Report: Christie suspends sewage commissioners, including Jersey City’s Czaplicki

NORTH JERSEY – According to a report today from a Hudson County daily newspaper, Gov. Christopher Christie has suspended six members of the Passaic Valley Sewage Commission, including Carl Czaplicki Jr., who also works as the director of the Jersey City Department of Housing, Economic Development & Commerce.
Czaplicki and the others were suspended without pay and have been given until Jan. 27 to resign from the commission. According to the newspaper, those who do not step down must appear before the Office of Employee Relations on Jan. 31 where they will be told of the charges pending against them.
Christie has accused the six suspended commissioners of nepotism and has alleged that they hired several family members to work for the sewage authority and awarded no-bid contracts, according to the newspaper.
The Passaic Valley Sewage Commission oversees the sewage processing for 48 northern New Jersey municipalities, including ones in Hudson County. With an annual budget of $161 million, according to the newspaper, the commission runs New Jersey’s largest sewage treatment plant.
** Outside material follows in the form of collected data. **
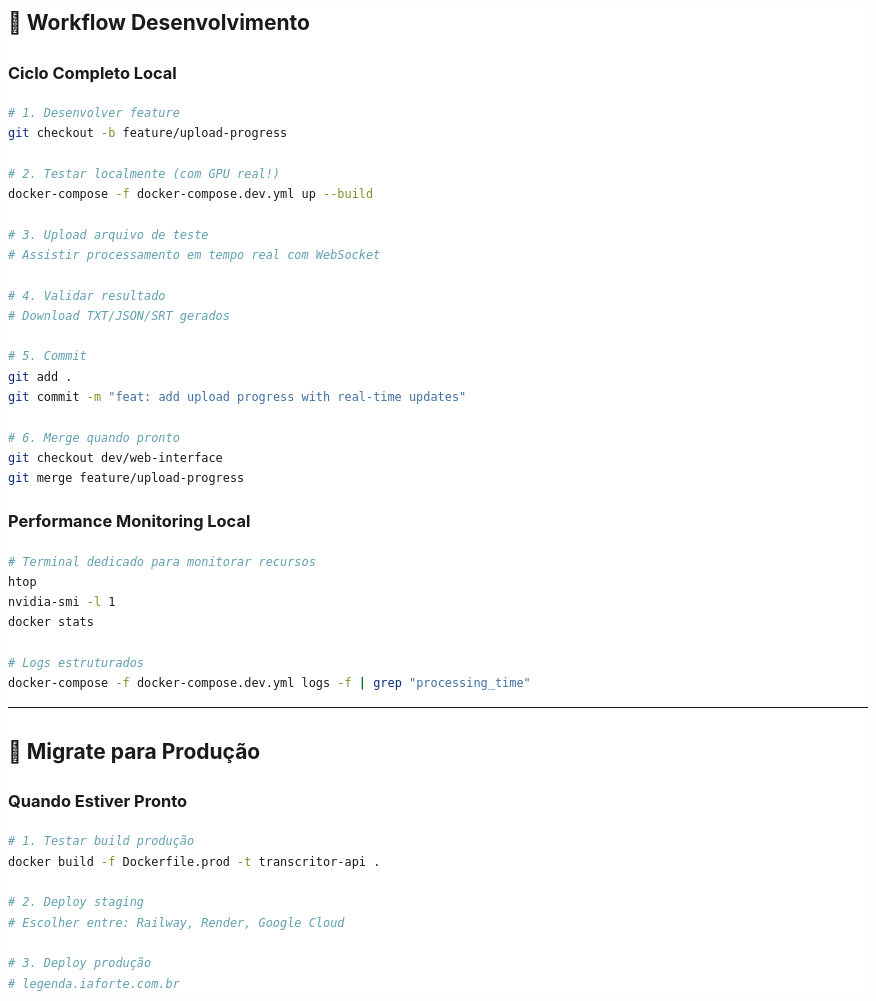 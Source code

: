 
## 🎯 Workflow Desenvolvimento

### **Ciclo Completo Local**
```bash
# 1. Desenvolver feature
git checkout -b feature/upload-progress

# 2. Testar localmente (com GPU real!)
docker-compose -f docker-compose.dev.yml up --build

# 3. Upload arquivo de teste
# Assistir processamento em tempo real com WebSocket

# 4. Validar resultado
# Download TXT/JSON/SRT gerados

# 5. Commit
git add .
git commit -m "feat: add upload progress with real-time updates"

# 6. Merge quando pronto
git checkout dev/web-interface
git merge feature/upload-progress
```

### **Performance Monitoring Local**
```bash
# Terminal dedicado para monitorar recursos
htop
nvidia-smi -l 1
docker stats

# Logs estruturados
docker-compose -f docker-compose.dev.yml logs -f | grep "processing_time"
```

---

## 🔄 Migrate para Produção

### **Quando Estiver Pronto**
```bash
# 1. Testar build produção
docker build -f Dockerfile.prod -t transcritor-api .

# 2. Deploy staging
# Escolher entre: Railway, Render, Google Cloud

# 3. Deploy produção
# legenda.iaforte.com.br
```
Gov. Christie’s action comes on the heels of an investigative report by the Star-Ledger newspaper earlier this month.
The other five people who were suspended Tuesday along with Czaplicki were, according to the newspaper, Passaic Valley Sewage Commission Chairman Anthony Luna, Frank Calandriello, Angelina Paserchia, William Flynn, and Thomas Powell. Commissioner Kenneth Lucianin was the only commissioner who was not suspended by the governor.